◆ **Exercise**
Every line holding the string "BicycleRace" is to be copied from the entries below.

───

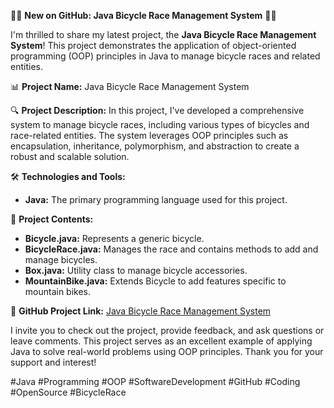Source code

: 🚴‍♂️ **New on GitHub: Java Bicycle Race Management System** 🚴‍♀️

I'm thrilled to share my latest project, the **Java Bicycle Race Management System**! This project demonstrates the application of object-oriented programming (OOP) principles in Java to manage bicycle races and related entities.

📊 **Project Name:** Java Bicycle Race Management System

🔍 **Project Description:**
In this project, I've developed a comprehensive system to manage bicycle races, including various types of bicycles and race-related entities. The system leverages OOP principles such as encapsulation, inheritance, polymorphism, and abstraction to create a robust and scalable solution.

🛠 **Technologies and Tools:**
- **Java:** The primary programming language used for this project.

📁 **Project Contents:**
- **Bicycle.java:** Represents a generic bicycle.
- **BicycleRace.java:** Manages the race and contains methods to add and manage bicycles.
- **Box.java:** Utility class to manage bicycle accessories.
- **MountainBike.java:** Extends Bicycle to add features specific to mountain bikes.

🔗 **GitHub Project Link:** [Java Bicycle Race Management System](https://github.com/DanielB66/Java-Bicycle-Race-Management-System)

I invite you to check out the project, provide feedback, and ask questions or leave comments. This project serves as an excellent example of applying Java to solve real-world problems using OOP principles. Thank you for your support and interest!

#Java #Programming #OOP #SoftwareDevelopment #GitHub #Coding #OpenSource #BicycleRace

───

◆ **Response for this exercise**
- **BicycleRace.java:** Manages the race and contains methods to add and manage bicycles.
#Java #Programming #OOP #SoftwareDevelopment #GitHub #Coding #OpenSource #BicycleRace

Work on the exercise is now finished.